Criterion / 100 Minutes / 2010 / Unrated / Street Date: February 14, 2012
Autobiography can - and should - be ugly. We'd all love for our life stories to be quickly and unassumingly turned into Julia Roberts Hollywood fare with swimming pools and movie stars all over the place, but most of the time, we spend energy asking ourselves questions like "How big is this zit going to get?" or "Will anyone notice if I wear a dirty pair of jeans today?" - you know: The ugly stuff.
Tiny Furniture by Lena Durham has ugly all over it. From its opening moments, the film doesn't beat around the bush in presenting Aura (Denham herself) as anything but a woman in flux. Her mother (Laurie Simmons) walks into her bedroom and says it smells 'stale' and that they should wash her sheets the first day she's home, the dude she has her eyes on (Alex Karpovsky) claims she sweats like hog in her sleep - I suppose it's valuable that these people are telling Aura like it is, but they're hard pills to swallow, nevertheless.

The overall arc of Tiny Furniture's mumblecore aims center on Aura's graduation from a fancy Ohio private college and her reimmersion into New York City youth society. Her boyfriend has dumped her, she doesn't know what to do with herself, she gets a job as a hostess at a restaurant that she hates, her mother doesn't understand her, her sister (Grace Dunham) simply doesn't give a shit about anything Aura does or doesn't do - the film is basically about how difficult it is for the poor girl to put one foot in front of the other.
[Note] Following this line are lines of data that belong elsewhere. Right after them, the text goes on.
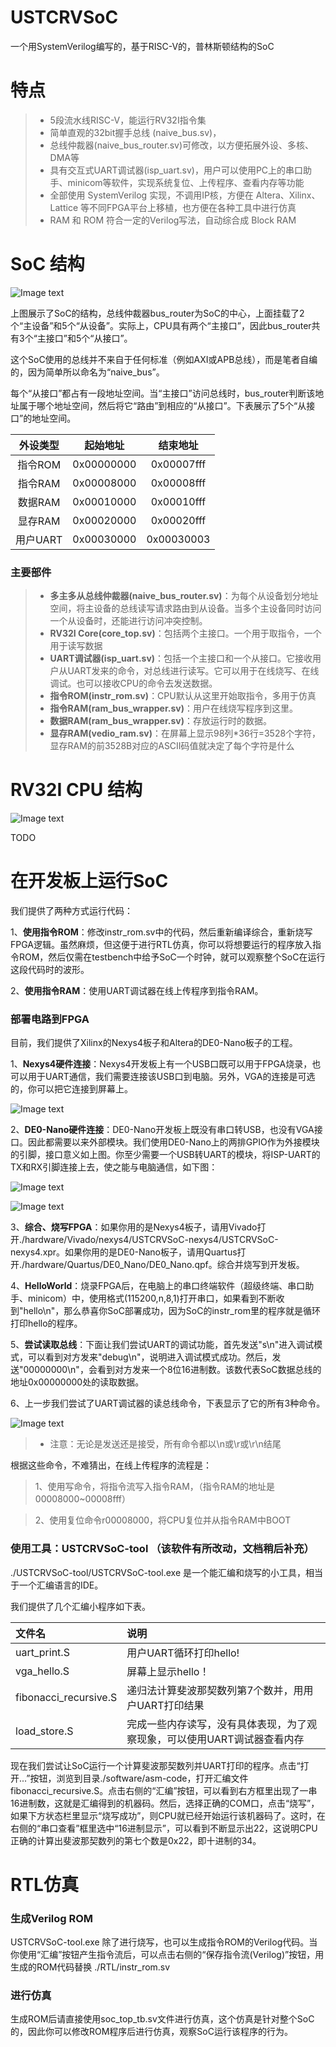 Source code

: # USTCRVSoC

一个用SystemVerilog编写的，基于RISC-V的，普林斯顿结构的SoC

# 特点

> * 5段流水线RISC-V，能运行RV32I指令集
> * 简单直观的32bit握手总线 (naive_bus.sv)，
> * 总线仲裁器(naive_bus_router.sv)可修改，以方便拓展外设、多核、DMA等
> * 具有交互式UART调试器(isp_uart.sv)，用户可以使用PC上的串口助手、minicom等软件，实现系统复位、上传程序、查看内存等功能
> * 全部使用 SystemVerilog 实现，不调用IP核，方便在 Altera、Xilinx、Lattice 等不同FPGA平台上移植，也方便在各种工具中进行仿真
> * RAM 和 ROM 符合一定的Verilog写法，自动综合成 Block RAM

# SoC 结构

![Image text](https://github.com/WangXuan95/USTCRVSoC/blob/master/images/SoC.png)

上图展示了SoC的结构，总线仲裁器bus_router为SoC的中心，上面挂载了2个“主设备”和5个“从设备”。实际上，CPU具有两个“主接口”，因此bus_router共有3个“主接口”和5个“从接口”。

这个SoC使用的总线并不来自于任何标准（例如AXI或APB总线），而是笔者自编的，因为简单所以命名为“naive_bus”。

每个“从接口”都占有一段地址空间。当“主接口”访问总线时，bus_router判断该地址属于哪个地址空间，然后将它“路由”到相应的“从接口”。下表展示了5个“从接口”的地址空间。

| 外设类型 | 起始地址   | 结束地址   | 
| :-----:  | :-----:    | :----:     |
| 指令ROM  | 0x00000000 | 0x00007fff |
| 指令RAM  | 0x00008000 | 0x00008fff |
| 数据RAM  | 0x00010000 | 0x00010fff |
| 显存RAM  | 0x00020000 | 0x00020fff |
| 用户UART | 0x00030000 | 0x00030003 |

### 主要部件

> * **多主多从总线仲裁器(naive_bus_router.sv)**：为每个从设备划分地址空间，将主设备的总线读写请求路由到从设备。当多个主设备同时访问一个从设备时，还能进行访问冲突控制。
> * **RV32I Core(core_top.sv)**：包括两个主接口。一个用于取指令，一个用于读写数据
> * **UART调试器(isp_uart.sv)**：包括一个主接口和一个从接口。它接收用户从UART发来的命令，对总线进行读写。它可以用于在线烧写、在线调试。也可以接收CPU的命令去发送数据。
> * **指令ROM(instr_rom.sv)**：CPU默认从这里开始取指令，多用于仿真
> * **指令RAM(ram_bus_wrapper.sv)**：用户在线烧写程序到这里。
> * **数据RAM(ram_bus_wrapper.sv)**：存放运行时的数据。
> * **显存RAM(vedio_ram.sv)**：在屏幕上显示98列*36行=3528个字符，显存RAM的前3528B对应的ASCII码值就决定了每个字符是什么

# RV32I CPU 结构

![Image text](https://github.com/WangXuan95/USTCRVSoC/blob/master/images/Core-RTL.png)

TODO

# 在开发板上运行SoC

我们提供了两种方式运行代码：

1、**使用指令ROM**：修改instr_rom.sv中的代码，然后重新编译综合，重新烧写FPGA逻辑。虽然麻烦，但这便于进行RTL仿真，你可以将想要运行的程序放入指令ROM，然后仅需在testbench中给予SoC一个时钟，就可以观察整个SoC在运行这段代码时的波形。

2、**使用指令RAM**：使用UART调试器在线上传程序到指令RAM。

### 部署电路到FPGA

目前，我们提供了Xilinx的Nexys4板子和Altera的DE0-Nano板子的工程。

1、**Nexys4硬件连接**：Nexys4开发板上有一个USB口既可以用于FPGA烧录，也可以用于UART通信，我们需要连接该USB口到电脑。另外，VGA的连接是可选的，你可以把它连接到屏幕上。

![Image text](https://github.com/WangXuan95/USTCRVSoC/blob/master/images/DE0-Nano.png)

2、**DE0-Nano硬件连接**：DE0-Nano开发板上既没有串口转USB，也没有VGA接口。因此都需要以来外部模块。我们使用DE0-Nano上的两排GPIO作为外接模块的引脚，接口意义如上图。你至少需要一个USB转UART的模块，将ISP-UART的TX和RX引脚连接上去，使之能与电脑通信，如下图：

![Image text](https://github.com/WangXuan95/USTCRVSoC/blob/master/images/connection.png)

![Image text](https://github.com/WangXuan95/USTCRVSoC/blob/master/images/usb_uart.png)

3、**综合、烧写FPGA**：如果你用的是Nexys4板子，请用Vivado打开./hardware/Vivado/nexys4/USTCRVSoC-nexys4/USTCRVSoC-nexys4.xpr。如果你用的是DE0-Nano板子，请用Quartus打开./hardware/Quartus/DE0_Nano/DE0_Nano.qpf。综合并烧写到开发板。

4、**HelloWorld**：烧录FPGA后，在电脑上的串口终端软件（超级终端、串口助手、minicom）中，使用格式(115200,n,8,1)打开串口，如果看到不断收到"hello\n"，那么恭喜你SoC部署成功，因为SoC的instr_rom里的程序就是循环打印hello的程序。

5、**尝试读取总线**：下面让我们尝试UART的调试功能，首先发送"s\n"进入调试模式，可以看到对方发来"debug\n"，说明进入调试模式成功。然后，发送"00000000\n"，会看到对方发来一个8位16进制数。该数代表SoC数据总线的地址0x00000000处的读取数据。

6、上一步我们尝试了UART调试器的读总线命令，下表显示了它的所有3种命令。

![Image text](https://github.com/WangXuan95/USTCRVSoC/blob/master/images/commands.png)

> * 注意：无论是发送还是接受，所有命令都以\n或\r或\r\n结尾

根据这些命令，不难猜出，在线上传程序的流程是：

> 1、使用写命令，将指令流写入指令RAM，（指令RAM的地址是00008000~00008fff）

> 2、使用复位命令r00008000，将CPU复位并从指令RAM中BOOT

### 使用工具：USTCRVSoC-tool  （该软件有所改动，文档稍后补充）

./USTCRVSoC-tool/USTCRVSoC-tool.exe 是一个能汇编和烧写的小工具，相当于一个汇编语言的IDE。

我们提供了几个汇编小程序如下表。

| 文件名   | 说明   |
| :-----  | :-----    |
| uart_print.S  | 用户UART循环打印hello! |
| vga_hello.S   | 屏幕上显示hello！    |
| fibonacci_recursive.S  | 递归法计算斐波那契数列第7个数并，用用户UART打印结果  |
| load_store.S  | 完成一些内存读写，没有具体表现，为了观察现象，可以使用UART调试器查看内存 |

现在我们尝试让SoC运行一个计算斐波那契数列并UART打印的程序。点击“打开...”按钮，浏览到目录./software/asm-code，打开汇编文件 fibonacci_recursive.S。点击右侧的“汇编”按钮，可以看到右方框里出现了一串16进制数，这就是汇编得到的机器码。然后，选择正确的COM口，点击“烧写”，如果下方状态栏里显示“烧写成功”，则CPU就已经开始运行该机器码了。这时，在右侧的“串口查看”框里选中“16进制显示”，可以看到不断显示出22，这说明CPU正确的计算出斐波那契数列的第七个数是0x22，即十进制的34。



# RTL仿真

### 生成Verilog ROM

USTCRVSoC-tool.exe 除了进行烧写，也可以生成指令ROM的Verilog代码。当你使用“汇编”按钮产生指令流后，可以点击右侧的“保存指令流(Verilog)”按钮，用生成的ROM代码替换 ./RTL/instr_rom.sv

### 进行仿真

生成ROM后请直接使用soc_top_tb.sv文件进行仿真，这个仿真是针对整个SoC的，因此你可以修改ROM程序后进行仿真，观察SoC运行该程序的行为。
This is Tiny Furniture's undoing. The movie won an Independent Spirit Award and a prize at SXSW, so it must have some kind of traction as far as the arthouse circuit goes, but even with Criterion's lovely presentation on Blu-ray, the movie plays like a whiny, privileged mess. At least the mumblecore musings of Andrew Bujalski's films like Mutual Appreciation and Beeswax have heart to them: Tiny Furniture attempts to portray just how hard it is to be a Tribeca socialite, with an endless supply of money and resources to rest one's head on at the end of another woe-is-me night on the town. I'll say this: Dunham nails the voice of her wealthy, upper-class twentysomething protagonist. The only problem is that this voice often comes across in Tiny Furniture like nails on a chalkboard.